Records to use
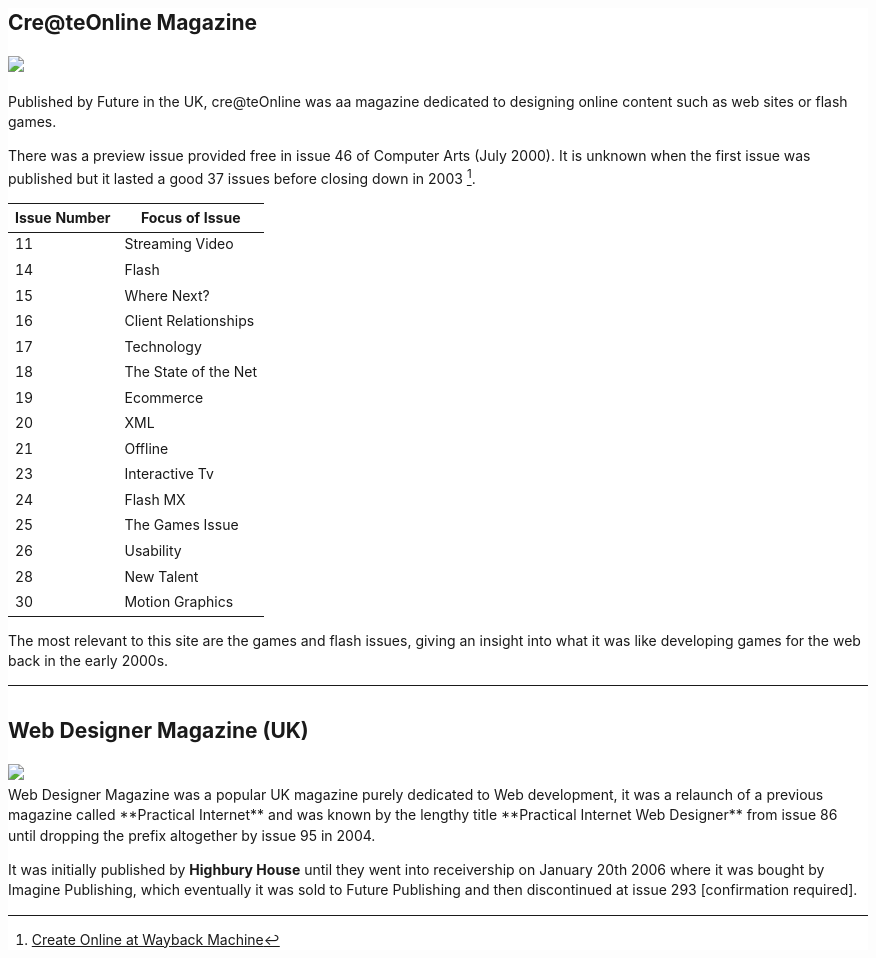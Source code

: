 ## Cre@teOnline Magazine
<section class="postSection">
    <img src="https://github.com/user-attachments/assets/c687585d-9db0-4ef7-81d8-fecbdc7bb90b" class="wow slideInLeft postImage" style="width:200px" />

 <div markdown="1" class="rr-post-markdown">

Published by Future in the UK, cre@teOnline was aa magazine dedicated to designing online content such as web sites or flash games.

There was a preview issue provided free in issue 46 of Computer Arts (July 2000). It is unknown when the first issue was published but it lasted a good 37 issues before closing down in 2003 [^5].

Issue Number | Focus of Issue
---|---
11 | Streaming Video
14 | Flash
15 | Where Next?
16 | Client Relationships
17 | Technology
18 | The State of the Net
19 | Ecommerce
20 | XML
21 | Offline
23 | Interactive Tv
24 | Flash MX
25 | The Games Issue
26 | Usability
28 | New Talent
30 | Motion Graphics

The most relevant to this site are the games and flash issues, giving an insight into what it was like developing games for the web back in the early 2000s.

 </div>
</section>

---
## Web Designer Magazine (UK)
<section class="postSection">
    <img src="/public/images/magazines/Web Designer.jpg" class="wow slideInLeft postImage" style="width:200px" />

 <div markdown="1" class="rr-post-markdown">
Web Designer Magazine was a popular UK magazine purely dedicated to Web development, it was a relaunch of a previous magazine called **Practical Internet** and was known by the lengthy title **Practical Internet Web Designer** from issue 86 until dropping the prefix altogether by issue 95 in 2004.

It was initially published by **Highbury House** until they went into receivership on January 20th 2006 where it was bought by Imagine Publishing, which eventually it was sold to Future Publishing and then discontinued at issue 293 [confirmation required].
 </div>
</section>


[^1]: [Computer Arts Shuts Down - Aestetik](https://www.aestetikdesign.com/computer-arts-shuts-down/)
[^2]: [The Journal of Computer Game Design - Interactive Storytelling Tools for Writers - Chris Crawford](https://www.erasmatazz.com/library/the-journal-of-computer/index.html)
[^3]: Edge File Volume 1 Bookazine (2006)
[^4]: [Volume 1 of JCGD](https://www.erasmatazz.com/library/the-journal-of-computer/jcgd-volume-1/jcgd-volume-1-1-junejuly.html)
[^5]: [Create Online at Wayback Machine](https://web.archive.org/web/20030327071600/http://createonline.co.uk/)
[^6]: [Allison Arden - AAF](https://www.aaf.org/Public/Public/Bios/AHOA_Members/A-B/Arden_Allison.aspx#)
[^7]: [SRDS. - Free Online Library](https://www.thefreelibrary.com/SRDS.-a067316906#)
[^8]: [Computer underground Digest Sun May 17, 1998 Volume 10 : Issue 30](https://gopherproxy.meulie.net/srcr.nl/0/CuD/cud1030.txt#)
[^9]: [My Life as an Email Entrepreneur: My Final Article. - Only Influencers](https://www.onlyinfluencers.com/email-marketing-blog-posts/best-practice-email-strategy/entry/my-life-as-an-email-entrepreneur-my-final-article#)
* * *
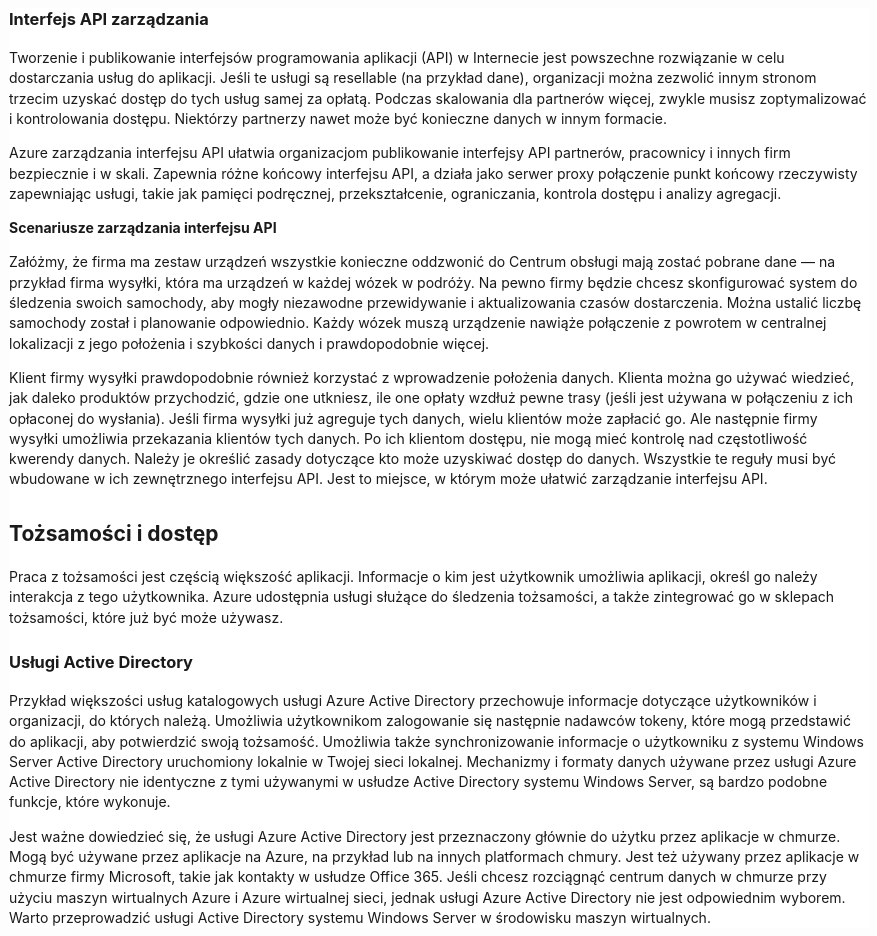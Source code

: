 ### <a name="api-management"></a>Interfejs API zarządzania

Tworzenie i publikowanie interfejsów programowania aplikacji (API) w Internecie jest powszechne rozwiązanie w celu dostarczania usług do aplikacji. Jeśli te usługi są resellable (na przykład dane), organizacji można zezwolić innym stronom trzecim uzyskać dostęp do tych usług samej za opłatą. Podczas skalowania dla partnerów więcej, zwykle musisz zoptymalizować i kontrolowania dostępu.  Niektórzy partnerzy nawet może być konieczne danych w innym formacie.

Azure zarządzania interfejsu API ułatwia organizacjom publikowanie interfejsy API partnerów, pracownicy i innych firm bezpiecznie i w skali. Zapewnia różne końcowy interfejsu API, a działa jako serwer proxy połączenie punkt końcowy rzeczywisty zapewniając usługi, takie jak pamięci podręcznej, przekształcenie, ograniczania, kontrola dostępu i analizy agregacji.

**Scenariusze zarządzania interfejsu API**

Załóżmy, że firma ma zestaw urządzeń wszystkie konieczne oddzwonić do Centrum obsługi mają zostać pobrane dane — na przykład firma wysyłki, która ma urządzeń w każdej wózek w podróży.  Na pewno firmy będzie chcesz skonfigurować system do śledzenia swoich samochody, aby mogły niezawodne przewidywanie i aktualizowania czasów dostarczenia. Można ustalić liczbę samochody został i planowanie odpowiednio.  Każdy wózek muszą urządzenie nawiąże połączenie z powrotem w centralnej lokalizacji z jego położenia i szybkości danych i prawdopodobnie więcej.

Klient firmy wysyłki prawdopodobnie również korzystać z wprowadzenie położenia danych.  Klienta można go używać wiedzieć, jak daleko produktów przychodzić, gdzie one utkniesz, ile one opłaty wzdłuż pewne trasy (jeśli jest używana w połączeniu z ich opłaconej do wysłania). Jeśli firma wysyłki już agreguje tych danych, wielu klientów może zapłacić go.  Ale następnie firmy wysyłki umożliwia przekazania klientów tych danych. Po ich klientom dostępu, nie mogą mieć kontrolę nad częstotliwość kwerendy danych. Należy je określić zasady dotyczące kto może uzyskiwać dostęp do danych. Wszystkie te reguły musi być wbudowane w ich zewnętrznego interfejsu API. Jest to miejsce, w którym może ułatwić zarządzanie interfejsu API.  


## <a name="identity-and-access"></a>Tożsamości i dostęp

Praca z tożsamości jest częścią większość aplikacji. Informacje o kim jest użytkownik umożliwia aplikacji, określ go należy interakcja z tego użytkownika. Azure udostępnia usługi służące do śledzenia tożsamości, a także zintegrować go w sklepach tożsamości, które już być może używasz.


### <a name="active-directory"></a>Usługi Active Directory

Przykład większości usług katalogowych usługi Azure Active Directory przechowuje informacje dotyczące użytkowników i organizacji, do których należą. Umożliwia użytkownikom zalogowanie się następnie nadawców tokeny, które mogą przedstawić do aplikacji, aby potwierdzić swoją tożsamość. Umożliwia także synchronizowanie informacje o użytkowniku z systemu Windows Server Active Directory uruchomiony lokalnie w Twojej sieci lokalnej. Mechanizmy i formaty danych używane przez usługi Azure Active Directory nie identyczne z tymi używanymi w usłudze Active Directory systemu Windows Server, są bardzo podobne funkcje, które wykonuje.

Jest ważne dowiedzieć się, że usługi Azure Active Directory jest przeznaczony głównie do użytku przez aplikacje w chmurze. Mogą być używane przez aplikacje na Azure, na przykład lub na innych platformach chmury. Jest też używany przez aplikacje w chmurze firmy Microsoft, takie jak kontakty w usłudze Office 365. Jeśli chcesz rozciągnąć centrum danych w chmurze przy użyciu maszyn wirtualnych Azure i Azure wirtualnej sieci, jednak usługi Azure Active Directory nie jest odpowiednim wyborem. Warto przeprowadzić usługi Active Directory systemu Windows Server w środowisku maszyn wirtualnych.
...
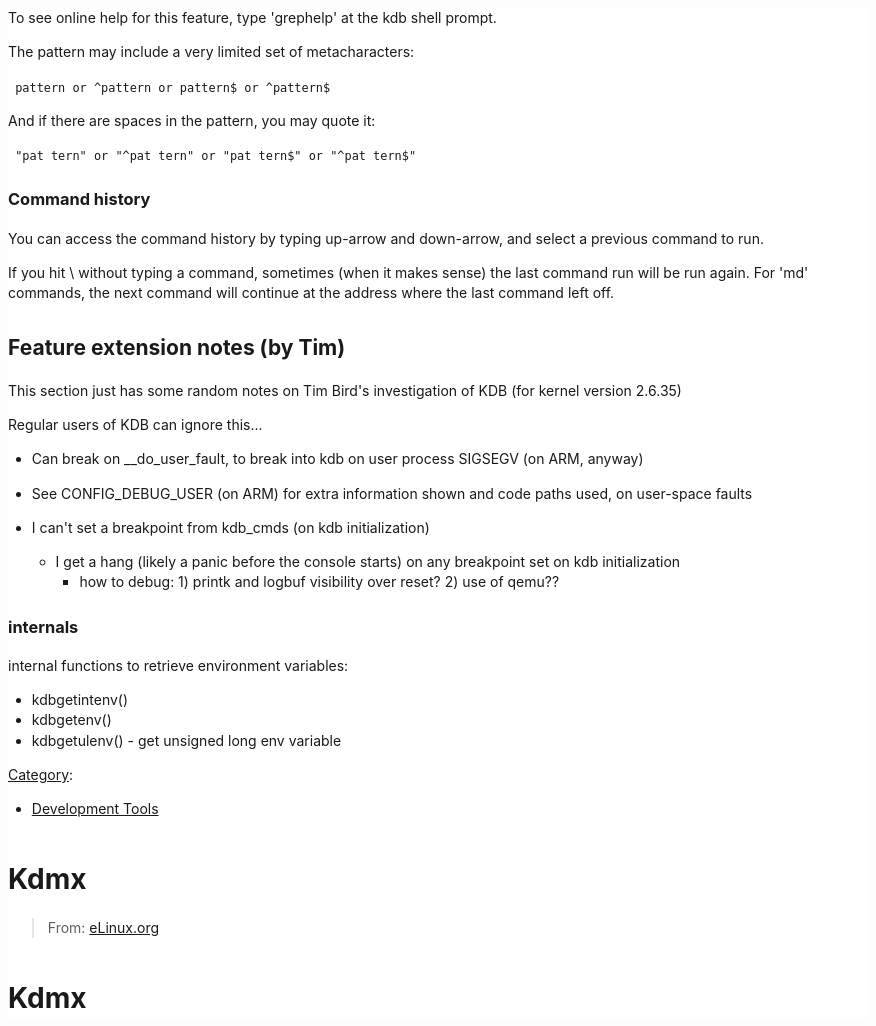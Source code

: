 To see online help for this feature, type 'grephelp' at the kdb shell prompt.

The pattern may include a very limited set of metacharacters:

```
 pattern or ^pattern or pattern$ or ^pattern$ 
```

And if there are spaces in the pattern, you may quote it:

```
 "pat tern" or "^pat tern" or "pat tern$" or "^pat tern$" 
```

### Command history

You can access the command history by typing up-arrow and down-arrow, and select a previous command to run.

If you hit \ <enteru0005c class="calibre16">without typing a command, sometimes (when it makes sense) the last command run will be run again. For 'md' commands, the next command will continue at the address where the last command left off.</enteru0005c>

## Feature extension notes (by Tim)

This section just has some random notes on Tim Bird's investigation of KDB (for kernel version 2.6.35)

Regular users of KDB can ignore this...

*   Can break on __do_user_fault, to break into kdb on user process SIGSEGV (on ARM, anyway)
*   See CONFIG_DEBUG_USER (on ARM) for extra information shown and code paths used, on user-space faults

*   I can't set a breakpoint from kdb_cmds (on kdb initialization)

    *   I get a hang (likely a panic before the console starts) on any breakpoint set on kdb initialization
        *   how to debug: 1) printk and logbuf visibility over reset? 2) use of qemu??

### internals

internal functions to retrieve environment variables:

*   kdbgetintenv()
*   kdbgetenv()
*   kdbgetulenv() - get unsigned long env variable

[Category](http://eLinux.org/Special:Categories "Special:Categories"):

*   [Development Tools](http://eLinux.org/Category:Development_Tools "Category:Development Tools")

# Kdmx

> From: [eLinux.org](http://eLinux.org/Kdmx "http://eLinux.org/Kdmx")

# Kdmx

Exercise directions
Take the line above containing "[^6]: [Allison Arden", the line containing "[^7]: [SRDS. - Free", and all lines in between, and copy them exactly without anything else.

Reply
[^6]: [Allison Arden - AAF](https://www.aaf.org/Public/Public/Bios/AHOA_Members/A-B/Arden_Allison.aspx#)
[^7]: [SRDS. - Free Online Library](https://www.thefreelibrary.com/SRDS.-a067316906#)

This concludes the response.